Causes and mitigation strategies of food loss and waste: A systematic literature review and framework development

2021 
Abstract One third of all food produced for human consumption ends up as food loss and waste (FLW) each year along the food supply chain (FSC). To prevent FLW, it is paramount to understand why food is being discarded and to identify the most appropriate mitigation strategies to implement along the FSC. In this paper, a systematic literature review approach was implemented to search and evaluate 114 peer-reviewed articles to analyse the causes and mitigation strategies of FLW. The primary focus was to classify and discuss the 80 causes and 73 mitigation strategies retrieved from the literature, taking into account the differences between: (1) different stages of the FSC, (2) countries with different levels of economic development, and (3) different food products.
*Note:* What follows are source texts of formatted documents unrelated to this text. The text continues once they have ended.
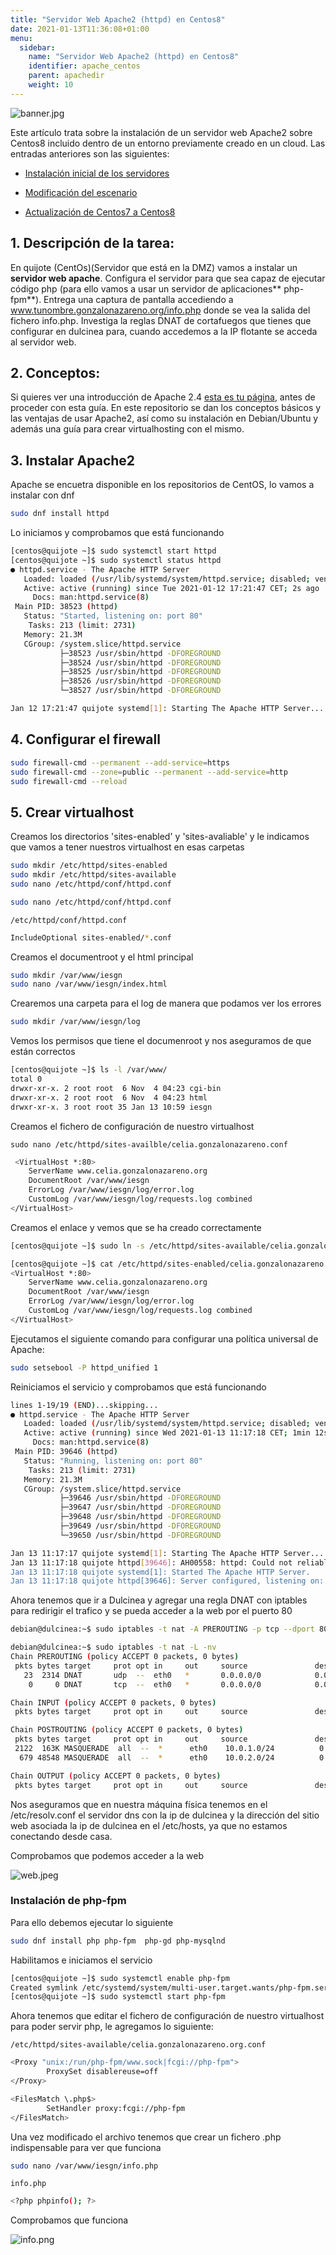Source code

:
 ```yaml
---
title: "Servidor Web Apache2 (httpd) en Centos8"
date: 2021-01-13T11:36:08+01:00
menu:
  sidebar:
    name: "Servidor Web Apache2 (httpd) en Centos8"
    identifier: apache_centos
    parent: apachedir
    weight: 10
---
```


![banner.jpg](/images/posts/dns/banner.jpg)

Este artículo trata sobre la instalación de un servidor web Apache2 sobre Centos8 incluido dentro de un entorno previamente creado en un cloud. Las entradas anteriores son las siguientes:

* [Instalación inicial de los servidores](https://unbitdeinformacioncadadia.netlify.app/posts/2020/11/instalaci%C3%B3n-y-configuraci%C3%B3n-inicial-de-los-servidores/)

* [Modificación del escenario](https://unbitdeinformacioncadadia.netlify.app/posts/2020/12/red-dmz.-modificacion-del-escenario./)

* [Actualización de Centos7 a Centos8](https://unbitdeinformacioncadadia.netlify.app/posts/2020/11/actualizacion-de-centos7-a-centos8/)

## 1. Descripción de la tarea:

En quijote (CentOs)(Servidor que está en la DMZ) vamos a instalar un **servidor web apache**. Configura el servidor para que sea capaz de ejecutar código php (para ello vamos a usar un servidor de aplicaciones** php-fpm**). Entrega una captura de pantalla accediendo a www.tunombre.gonzalonazareno.org/info.php donde se vea la salida del fichero info.php. Investiga la reglas DNAT de cortafuegos que tienes que configurar en dulcinea para, cuando accedemos a la IP flotante se acceda al servidor web.

## 2. Conceptos:

Si quieres ver una introducción de Apache 2.4 [esta es tu página](https://github.com/CeliaGMqrz/virtualhosting_apache/blob/main/introduccion_apache.md), antes de proceder con esta guía. En este repositorio se dan los conceptos básicos y las ventajas de usar Apache2, así como su instalación en Debian/Ubuntu y además una guía para crear virtualhosting con el mismo.

## 3. Instalar Apache2

Apache se encuetra disponible en los repositorios de CentOS, lo vamos a instalar con dnf

```sh
sudo dnf install httpd
```

Lo iniciamos y comprobamos que está funcionando

```sh
[centos@quijote ~]$ sudo systemctl start httpd
[centos@quijote ~]$ sudo systemctl status httpd
● httpd.service - The Apache HTTP Server
   Loaded: loaded (/usr/lib/systemd/system/httpd.service; disabled; vendor preset: disabled)
   Active: active (running) since Tue 2021-01-12 17:21:47 CET; 2s ago
     Docs: man:httpd.service(8)
 Main PID: 38523 (httpd)
   Status: "Started, listening on: port 80"
    Tasks: 213 (limit: 2731)
   Memory: 21.3M
   CGroup: /system.slice/httpd.service
           ├─38523 /usr/sbin/httpd -DFOREGROUND
           ├─38524 /usr/sbin/httpd -DFOREGROUND
           ├─38525 /usr/sbin/httpd -DFOREGROUND
           ├─38526 /usr/sbin/httpd -DFOREGROUND
           └─38527 /usr/sbin/httpd -DFOREGROUND

Jan 12 17:21:47 quijote systemd[1]: Starting The Apache HTTP Server...
```

## 4. Configurar el firewall

```sh
sudo firewall-cmd --permanent --add-service=https
sudo firewall-cmd --zone=public --permanent --add-service=http
sudo firewall-cmd --reload
```

## 5. Crear virtualhost

Creamos los directorios 'sites-enabled' y 'sites-avaliable' y le indicamos que vamos a tener nuestros virtualhost en esas carpetas

```sh
sudo mkdir /etc/httpd/sites-enabled
sudo mkdir /etc/httpd/sites-available
sudo nano /etc/httpd/conf/httpd.conf 
```

```sh
sudo nano /etc/httpd/conf/httpd.conf 
```

`/etc/httpd/conf/httpd.conf `

```sh
IncludeOptional sites-enabled/*.conf
```

Creamos el documentroot y el html principal

```sh
sudo mkdir /var/www/iesgn
sudo nano /var/www/iesgn/index.html
```

Crearemos una carpeta para el log de manera que podamos ver los errores

```sh
sudo mkdir /var/www/iesgn/log
```

Vemos los permisos que tiene el documenroot y nos aseguramos de que están correctos

```sh
[centos@quijote ~]$ ls -l /var/www/
total 0
drwxr-xr-x. 2 root root  6 Nov  4 04:23 cgi-bin
drwxr-xr-x. 2 root root  6 Nov  4 04:23 html
drwxr-xr-x. 3 root root 35 Jan 13 10:59 iesgn
```

Creamos el fichero de configuración de nuestro virtualhost

`sudo nano /etc/httpd/sites-availble/celia.gonzalonazareno.conf`

```sh
 <VirtualHost *:80>
    ServerName www.celia.gonzalonazareno.org
    DocumentRoot /var/www/iesgn     
    ErrorLog /var/www/iesgn/log/error.log
    CustomLog /var/www/iesgn/log/requests.log combined
</VirtualHost>

```

Creamos el enlace y vemos que se ha creado correctamente

```sh
[centos@quijote ~]$ sudo ln -s /etc/httpd/sites-available/celia.gonzalonazareno.org.conf /etc/httpd/sites-enabled/

[centos@quijote ~]$ cat /etc/httpd/sites-enabled/celia.gonzalonazareno.org.conf 
<VirtualHost *:80>
    ServerName www.celia.gonzalonazareno.org
    DocumentRoot /var/www/iesgn
    ErrorLog /var/www/iesgn/log/error.log
    CustomLog /var/www/iesgn/log/requests.log combined
</VirtualHost>

```

Ejecutamos el siguiente comando para configurar una política universal de Apache:

```sh
sudo setsebool -P httpd_unified 1
```

Reiniciamos el servicio y comprobamos que está funcionando

```sh
lines 1-19/19 (END)...skipping...
● httpd.service - The Apache HTTP Server
   Loaded: loaded (/usr/lib/systemd/system/httpd.service; disabled; vendor preset: disabled)
   Active: active (running) since Wed 2021-01-13 11:17:18 CET; 1min 12s ago
     Docs: man:httpd.service(8)
 Main PID: 39646 (httpd)
   Status: "Running, listening on: port 80"
    Tasks: 213 (limit: 2731)
   Memory: 21.3M
   CGroup: /system.slice/httpd.service
           ├─39646 /usr/sbin/httpd -DFOREGROUND
           ├─39647 /usr/sbin/httpd -DFOREGROUND
           ├─39648 /usr/sbin/httpd -DFOREGROUND
           ├─39649 /usr/sbin/httpd -DFOREGROUND
           └─39650 /usr/sbin/httpd -DFOREGROUND

Jan 13 11:17:17 quijote systemd[1]: Starting The Apache HTTP Server...
Jan 13 11:17:18 quijote httpd[39646]: AH00558: httpd: Could not reliably determine the server's fully qu>
Jan 13 11:17:18 quijote systemd[1]: Started The Apache HTTP Server.
Jan 13 11:17:18 quijote httpd[39646]: Server configured, listening on: port 80

```

Ahora tenemos que ir a Dulcinea y agregar una regla DNAT con iptables para redirigir el trafico y se pueda acceder a la web por el puerto 80

```sh
debian@dulcinea:~$ sudo iptables -t nat -A PREROUTING -p tcp --dport 80 -i eth0 -j DNAT --to 10.0.2.4:80

debian@dulcinea:~$ sudo iptables -t nat -L -nv
Chain PREROUTING (policy ACCEPT 0 packets, 0 bytes)
 pkts bytes target     prot opt in     out     source               destination         
   23  2314 DNAT       udp  --  eth0   *       0.0.0.0/0            0.0.0.0/0            udp dpt:53 to:10.0.1.2:53
    0     0 DNAT       tcp  --  eth0   *       0.0.0.0/0            0.0.0.0/0            tcp dpt:80 to:10.0.2.4:80

Chain INPUT (policy ACCEPT 0 packets, 0 bytes)
 pkts bytes target     prot opt in     out     source               destination         

Chain POSTROUTING (policy ACCEPT 0 packets, 0 bytes)
 pkts bytes target     prot opt in     out     source               destination         
 2122  163K MASQUERADE  all  --  *      eth0    10.0.1.0/24          0.0.0.0/0           
  679 48548 MASQUERADE  all  --  *      eth0    10.0.2.0/24          0.0.0.0/0           

Chain OUTPUT (policy ACCEPT 0 packets, 0 bytes)
 pkts bytes target     prot opt in     out     source               destination  
```

Nos aseguramos que en nuestra máquina física tenemos en el /etc/resolv.conf el servidor dns con la ip de dulcinea y la dirección del sitio web asociada la ip de dulcinea en el /etc/hosts, ya que no estamos conectando desde casa.


Comprobamos que podemos acceder a la web

![web.jpeg](/images/posts/dns/web.jpeg)

### Instalación de php-fpm

Para ello debemos ejecutar lo siguiente

```sh
sudo dnf install php php-fpm  php-gd php-mysqlnd
```

Habilitamos e iniciamos el servicio

```sh
[centos@quijote ~]$ sudo systemctl enable php-fpm
Created symlink /etc/systemd/system/multi-user.target.wants/php-fpm.service → /usr/lib/systemd/system/php-fpm.service.
[centos@quijote ~]$ sudo systemctl start php-fpm
```

Ahora tenemos que editar el fichero de configuración de nuestro virtualhost para poder servir php, le agregamos lo siguiente:

`/etc/httpd/sites-available/celia.gonzalonazareno.org.conf`

```sh
<Proxy "unix:/run/php-fpm/www.sock|fcgi://php-fpm">
        ProxySet disablereuse=off
</Proxy>

<FilesMatch \.php$>
        SetHandler proxy:fcgi://php-fpm
</FilesMatch>
```

Una vez modificado el archivo tenemos que crear un fichero .php indispensable para ver que funciona

```sh
sudo nano /var/www/iesgn/info.php
```

`info.php`

```sh
<?php phpinfo(); ?>
```

Comprobamos que funciona

![info.png](/images/posts/dns/info.png)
In conclusion, results show that the causes and the mitigation strategies of FLW are dependent on the three variables aforementioned and that they have a managerial, behavioural, technological or infrastructural focus. Developing countries report more recurrently managerial mitigation strategies and infrastructural strategies are reported more frequently in developing ones. Moreover, some causes identified in some stages of the FSC are dependent on causes encountered in other stages, vindicating the reference, in the literature, to mitigation strategies that should be applied in various stages of the FSC. Thus, the choice of the most promising mitigation strategies to reduce FLW along the FSC is not straightforward and should take into account not only the context of the problem under study, but also the root causes of FLW, their interrelatedness and their influence over that context. Based on these findings, the paper proposes a research framework to guide future investigations that seek to further study the mitigation strategies to implement to ensure an effective reduction of FLW in FSCs.